Notice how I started this article? I started talking about something that has proven to be popular among the masses, because if it manages to accumulate nearly 20 million viewers for its latest full season on TV, there is bound to be at least one who will understand the analogy straight away.

For those who don’t watch the phenomenally exciting and entertaining series (I think I just helped The Big Bang Theory hit 20 million viewers, you’re welcome Chuck Lorre) it is very easy to access information about it. After all, it is was the second most popular on American television last year.

Even after the analogy, I explained the situation, making subtle references to a character’s profession and research in the series, while explaining everything clearly and concisely to those who don’t follow the series regularly (or, shame on you, at all).

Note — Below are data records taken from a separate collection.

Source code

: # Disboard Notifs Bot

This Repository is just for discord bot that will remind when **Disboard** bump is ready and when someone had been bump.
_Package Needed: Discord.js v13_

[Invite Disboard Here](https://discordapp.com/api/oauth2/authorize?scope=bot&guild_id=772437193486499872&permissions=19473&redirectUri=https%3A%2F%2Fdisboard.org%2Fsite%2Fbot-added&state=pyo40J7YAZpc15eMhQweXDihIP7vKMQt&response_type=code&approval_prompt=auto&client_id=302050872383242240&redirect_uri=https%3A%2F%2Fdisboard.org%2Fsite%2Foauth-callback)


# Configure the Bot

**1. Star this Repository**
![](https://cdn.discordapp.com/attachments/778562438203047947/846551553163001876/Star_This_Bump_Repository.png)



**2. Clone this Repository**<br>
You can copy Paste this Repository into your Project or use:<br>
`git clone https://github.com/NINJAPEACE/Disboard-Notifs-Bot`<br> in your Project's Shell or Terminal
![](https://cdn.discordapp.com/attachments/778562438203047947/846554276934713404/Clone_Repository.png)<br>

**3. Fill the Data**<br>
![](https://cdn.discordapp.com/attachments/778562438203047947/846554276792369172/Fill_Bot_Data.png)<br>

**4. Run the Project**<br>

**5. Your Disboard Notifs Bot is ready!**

Making your article easy to access and spice it up with a good analogy and you’re off to an excellent start.

Trying to decide whether an analogy is easy enough for most of your readers to understand is rather simple, just Google to basic concept of your analogy, in my case I would Google “The Big Bang Theory”.

If there are millions of results and a comprehensive Wikipedia article, you are safe using the analogy. If the niche is more specific, you’ll have to trust your expertise in the field.

You can also ask a friend to read through it and see if they understand it, provided they are interested in the same topic as you are writing about.

For a superb fact-filled package about analogies, you can head to Yourdictionary’s Analogy Examples page. If you don’t learn something when reading through that page, you might just be as shard as a beach ball. And yes, that is a metaphor, in case you were wondering.


beer mis football

Talking smack can be superb fun on a Saturday night over beers and a football match, but it’s not the most exciting thing to read when you are trying to learn something about content creation or football for that matter.

Always make the information that you promise in the title accessible to your readers, because then you don’t have to read all those comments about how you write a good story, but it has absolutely no facts, or attempts of educating anyone for that matter.

dwight keep it simple

When trying to make complex content accessible for the masses, you must also consider your vocabulary. Not everyone has an Ivy-league education or an Oxford dictionary in their back pocket at all times.

By making sure you write things in a simple way you maintain certainty over your audience being able to grasp your points and turn them into their benefit. Because that is why you do this, isn’t it?

If you need to find synonyms, alternative ways of expressing a certain word or sentence, or pretty much any other vocabulary related dilemma you can head over to or Merriam-Webster.

Out of these two Merriam-Webster is regarded as the “supreme” source of information regarding vocabulary, but both have proven themselves to me as excellent tools for research and writing on multiple occasions.



Interviews can be a bit tricky, and the process from actually doing an interview to polishing it up and presenting it to your readers is worth an article on its own, but from the perspective of complexity, it’s not that difficult at all.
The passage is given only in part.